:: Instructions to follow ::
Apart from the pictures, every line below is to be set down exactly.

:: Source records ::
= Beginning of Section =

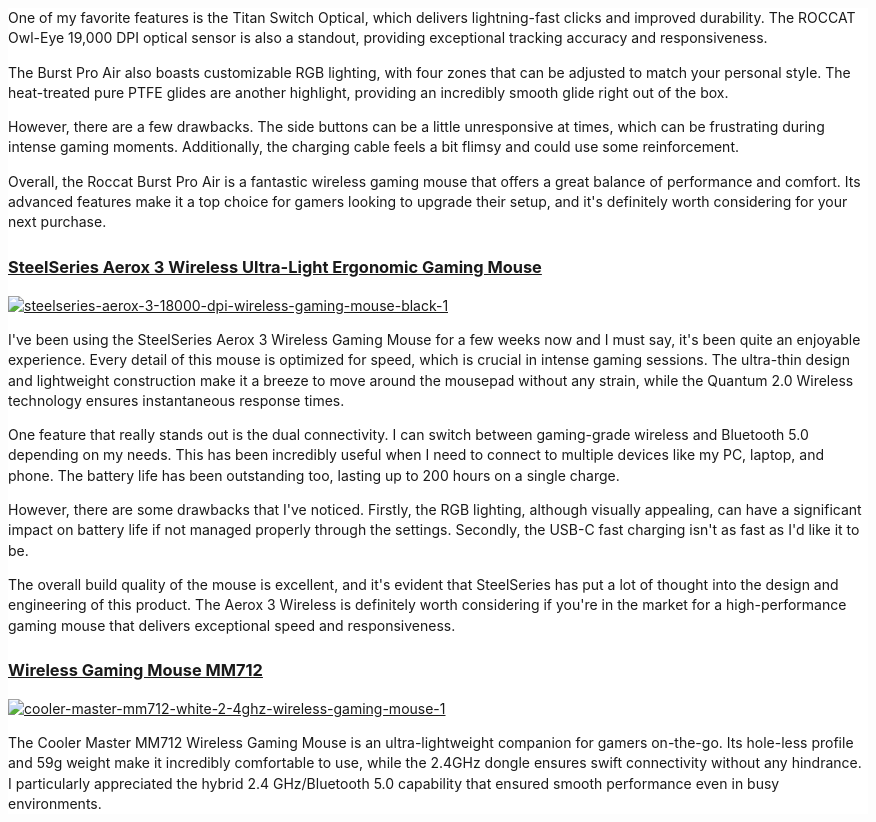 One of my favorite features is the Titan Switch Optical, which delivers lightning-fast clicks and improved durability. The ROCCAT Owl-Eye 19,000 DPI optical sensor is also a standout, providing exceptional tracking accuracy and responsiveness. 

The Burst Pro Air also boasts customizable RGB lighting, with four zones that can be adjusted to match your personal style. The heat-treated pure PTFE glides are another highlight, providing an incredibly smooth glide right out of the box. 

However, there are a few drawbacks. The side buttons can be a little unresponsive at times, which can be frustrating during intense gaming moments. Additionally, the charging cable feels a bit flimsy and could use some reinforcement. 

Overall, the Roccat Burst Pro Air is a fantastic wireless gaming mouse that offers a great balance of performance and comfort. Its advanced features make it a top choice for gamers looking to upgrade their setup, and it's definitely worth considering for your next purchase. 


### [SteelSeries Aerox 3 Wireless Ultra-Light Ergonomic Gaming Mouse](https://serp.ly/@serpgames/amazon/gaming-mouse-for-mac?utm\_source=serpgames&utm\_medium=organic&utm\_campaign=website)

<div class="image"><a href="https://serp.ly/@serpgames/amazon/gaming-mouse-for-mac?utm_source=serpgames&utm_medium=organic&utm_campaign=website"><img alt="steelseries-aerox-3-18000-dpi-wireless-gaming-mouse-black-1" src="https://imagedelivery.net/vy2bglCGN6hEeWOnSe2c7A/steelseries-aerox-3-18000-dpi-wireless-gaming-mouse-black-1/w=720,h=540,fit=pad,background=black"/></a></div>

I've been using the SteelSeries Aerox 3 Wireless Gaming Mouse for a few weeks now and I must say, it's been quite an enjoyable experience. Every detail of this mouse is optimized for speed, which is crucial in intense gaming sessions. The ultra-thin design and lightweight construction make it a breeze to move around the mousepad without any strain, while the Quantum 2.0 Wireless technology ensures instantaneous response times. 

One feature that really stands out is the dual connectivity. I can switch between gaming-grade wireless and Bluetooth 5.0 depending on my needs. This has been incredibly useful when I need to connect to multiple devices like my PC, laptop, and phone. The battery life has been outstanding too, lasting up to 200 hours on a single charge. 

However, there are some drawbacks that I've noticed. Firstly, the RGB lighting, although visually appealing, can have a significant impact on battery life if not managed properly through the settings. Secondly, the USB-C fast charging isn't as fast as I'd like it to be. 

The overall build quality of the mouse is excellent, and it's evident that SteelSeries has put a lot of thought into the design and engineering of this product. The Aerox 3 Wireless is definitely worth considering if you're in the market for a high-performance gaming mouse that delivers exceptional speed and responsiveness. 


### [Wireless Gaming Mouse MM712](https://serp.ly/@serpgames/amazon/gaming-mouse-for-mac?utm\_source=serpgames&utm\_medium=organic&utm\_campaign=website)

<div class="image"><a href="https://serp.ly/@serpgames/amazon/gaming-mouse-for-mac?utm_source=serpgames&utm_medium=organic&utm_campaign=website"><img alt="cooler-master-mm712-white-2-4ghz-wireless-gaming-mouse-1" src="https://imagedelivery.net/vy2bglCGN6hEeWOnSe2c7A/cooler-master-mm712-white-2-4ghz-wireless-gaming-mouse-1/w=720,h=540,fit=pad,background=black"/></a></div>

The Cooler Master MM712 Wireless Gaming Mouse is an ultra-lightweight companion for gamers on-the-go. Its hole-less profile and 59g weight make it incredibly comfortable to use, while the 2.4GHz dongle ensures swift connectivity without any hindrance. I particularly appreciated the hybrid 2.4 GHz/Bluetooth 5.0 capability that ensured smooth performance even in busy environments.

= End of Section =

:: Your response ::
 One of my favorite features is the Titan Switch Optical, which delivers lightning-fast clicks and improved durability. The ROCCAT Owl-Eye 19,000 DPI optical sensor is also a standout, providing exceptional tracking accuracy and responsiveness. 

The Burst Pro Air also boasts customizable RGB lighting, with four zones that can be adjusted to match your personal style. The heat-treated pure PTFE glides are another highlight, providing an incredibly smooth glide right out of the box. 

However, there are a few drawbacks. The side buttons can be a little unresponsive at times, which can be frustrating during intense gaming moments. Additionally, the charging cable feels a bit flimsy and could use some reinforcement. 

Overall, the Roccat Burst Pro Air is a fantastic wireless gaming mouse that offers a great balance of performance and comfort. Its advanced features make it a top choice for gamers looking to upgrade their setup, and it's definitely worth considering for your next purchase. 


### [SteelSeries Aerox 3 Wireless Ultra-Light Ergonomic Gaming Mouse](https://serp.ly/@serpgames/amazon/gaming-mouse-for-mac?utm\_source=serpgames&utm\_medium=organic&utm\_campaign=website)

<div class="image"><a href="https://serp.ly/@serpgames/amazon/gaming-mouse-for-mac?utm_source=serpgames&utm_medium=organic&utm_campaign=website"><img alt="steelseries-aerox-3-18000-dpi-wireless-gaming-mouse-black-1" src="https://imagedelivery.net/vy2bglCGN6hEeWOnSe2c7A/steelseries-aerox-3-18000-dpi-wireless-gaming-mouse-black-1/w=720,h=540,fit=pad,background=black"/></a></div>

I've been using the SteelSeries Aerox 3 Wireless Gaming Mouse for a few weeks now and I must say, it's been quite an enjoyable experience. Every detail of this mouse is optimized for speed, which is crucial in intense gaming sessions. The ultra-thin design and lightweight construction make it a breeze to move around the mousepad without any strain, while the Quantum 2.0 Wireless technology ensures instantaneous response times. 

One feature that really stands out is the dual connectivity. I can switch between gaming-grade wireless and Bluetooth 5.0 depending on my needs. This has been incredibly useful when I need to connect to multiple devices like my PC, laptop, and phone. The battery life has been outstanding too, lasting up to 200 hours on a single charge. 

However, there are some drawbacks that I've noticed. Firstly, the RGB lighting, although visually appealing, can have a significant impact on battery life if not managed properly through the settings. Secondly, the USB-C fast charging isn't as fast as I'd like it to be. 

The overall build quality of the mouse is excellent, and it's evident that SteelSeries has put a lot of thought into the design and engineering of this product. The Aerox 3 Wireless is definitely worth considering if you're in the market for a high-performance gaming mouse that delivers exceptional speed and responsiveness. 


### [Wireless Gaming Mouse MM712](https://serp.ly/@serpgames/amazon/gaming-mouse-for-mac?utm\_source=serpgames&utm\_medium=organic&utm\_campaign=website)

<div class="image"><a href="https://serp.ly/@serpgames/amazon/gaming-mouse-for-mac?utm_source=serpgames&utm_medium=organic&utm_campaign=website"><img alt="cooler-master-mm712-white-2-4ghz-wireless-gaming-mouse-1" src="https://imagedelivery.net/vy2bglCGN6hEeWOnSe2c7A/cooler-master-mm712-white-2-4ghz-wireless-gaming-mouse-1/w=720,h=540,fit=pad,background=black"/></a></div>

The Cooler Master MM712 Wireless Gaming Mouse is an ultra-lightweight companion for gamers on-the-go. Its hole-less profile and 59g weight make it incredibly comfortable to use, while the 2.4GHz dongle ensures swift connectivity without any hindrance. I particularly appreciated the hybrid 2.4 GHz/Bluetooth 5.0 capability that ensured smooth performance even in busy environments.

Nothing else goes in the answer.